→ Your instructions:
Could you please find each line in the records that contains the word "dimension" and copy it?

→ Input for this task:
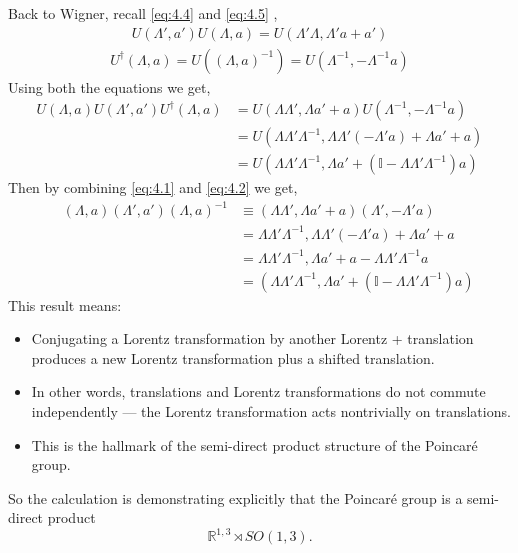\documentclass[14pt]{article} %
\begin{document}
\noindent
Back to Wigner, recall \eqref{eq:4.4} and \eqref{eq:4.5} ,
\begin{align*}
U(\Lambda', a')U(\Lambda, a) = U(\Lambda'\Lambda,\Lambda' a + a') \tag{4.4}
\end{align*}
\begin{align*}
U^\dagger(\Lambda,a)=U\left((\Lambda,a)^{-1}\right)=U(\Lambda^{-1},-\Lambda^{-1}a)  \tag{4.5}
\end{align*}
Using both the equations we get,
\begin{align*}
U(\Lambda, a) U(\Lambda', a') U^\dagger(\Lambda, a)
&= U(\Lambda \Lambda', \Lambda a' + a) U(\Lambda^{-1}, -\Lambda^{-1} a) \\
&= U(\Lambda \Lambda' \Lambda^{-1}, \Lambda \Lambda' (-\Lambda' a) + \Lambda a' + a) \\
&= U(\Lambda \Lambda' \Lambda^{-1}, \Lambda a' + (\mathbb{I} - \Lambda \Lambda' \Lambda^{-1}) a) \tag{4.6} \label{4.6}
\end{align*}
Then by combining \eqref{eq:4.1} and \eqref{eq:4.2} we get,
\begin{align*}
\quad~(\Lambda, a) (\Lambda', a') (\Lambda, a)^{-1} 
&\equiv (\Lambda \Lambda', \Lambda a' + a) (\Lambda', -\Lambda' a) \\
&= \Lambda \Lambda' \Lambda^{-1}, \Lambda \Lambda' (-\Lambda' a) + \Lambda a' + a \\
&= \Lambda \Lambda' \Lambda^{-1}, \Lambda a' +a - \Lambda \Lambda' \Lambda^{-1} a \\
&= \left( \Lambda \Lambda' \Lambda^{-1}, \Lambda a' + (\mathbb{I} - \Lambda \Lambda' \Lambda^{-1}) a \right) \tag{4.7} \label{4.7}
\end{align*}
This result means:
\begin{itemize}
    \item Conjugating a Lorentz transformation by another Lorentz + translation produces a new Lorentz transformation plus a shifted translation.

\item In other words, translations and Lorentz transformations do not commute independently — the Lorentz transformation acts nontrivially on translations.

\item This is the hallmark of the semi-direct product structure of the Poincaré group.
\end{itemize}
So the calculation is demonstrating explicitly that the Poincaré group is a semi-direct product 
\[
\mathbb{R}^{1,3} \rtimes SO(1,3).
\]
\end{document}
* * *
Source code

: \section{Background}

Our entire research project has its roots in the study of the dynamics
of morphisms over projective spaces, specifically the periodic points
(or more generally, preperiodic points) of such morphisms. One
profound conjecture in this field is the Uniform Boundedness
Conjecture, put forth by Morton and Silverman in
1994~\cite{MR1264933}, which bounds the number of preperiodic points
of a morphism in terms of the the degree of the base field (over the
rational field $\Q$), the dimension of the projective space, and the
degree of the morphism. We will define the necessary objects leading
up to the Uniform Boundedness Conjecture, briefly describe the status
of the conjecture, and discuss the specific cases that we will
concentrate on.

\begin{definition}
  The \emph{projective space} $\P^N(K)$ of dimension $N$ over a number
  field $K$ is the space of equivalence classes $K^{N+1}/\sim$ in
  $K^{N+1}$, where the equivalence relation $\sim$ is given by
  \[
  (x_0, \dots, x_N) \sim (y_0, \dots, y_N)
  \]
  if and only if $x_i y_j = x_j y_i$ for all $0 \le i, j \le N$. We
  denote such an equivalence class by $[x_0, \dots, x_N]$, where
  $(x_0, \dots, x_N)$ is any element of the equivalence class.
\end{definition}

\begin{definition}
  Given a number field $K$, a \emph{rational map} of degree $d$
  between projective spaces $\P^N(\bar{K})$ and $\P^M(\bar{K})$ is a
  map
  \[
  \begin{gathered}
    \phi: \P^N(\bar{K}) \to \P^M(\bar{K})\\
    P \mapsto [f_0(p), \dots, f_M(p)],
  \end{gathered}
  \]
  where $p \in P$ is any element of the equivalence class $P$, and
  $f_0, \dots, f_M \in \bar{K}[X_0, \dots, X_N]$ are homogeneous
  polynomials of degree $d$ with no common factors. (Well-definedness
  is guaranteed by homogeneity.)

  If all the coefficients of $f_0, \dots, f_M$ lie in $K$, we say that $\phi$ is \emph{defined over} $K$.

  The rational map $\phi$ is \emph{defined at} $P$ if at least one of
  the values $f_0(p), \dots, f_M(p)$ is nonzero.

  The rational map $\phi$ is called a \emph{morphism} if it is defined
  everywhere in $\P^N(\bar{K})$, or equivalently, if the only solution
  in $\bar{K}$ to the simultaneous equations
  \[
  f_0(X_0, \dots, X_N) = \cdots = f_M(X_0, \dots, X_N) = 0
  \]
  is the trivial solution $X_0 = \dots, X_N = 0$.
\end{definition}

→ Response to this task:
rational field $\Q$), the dimension of the projective space, and the
  The \emph{projective space} $\P^N(K)$ of dimension $N$ over a number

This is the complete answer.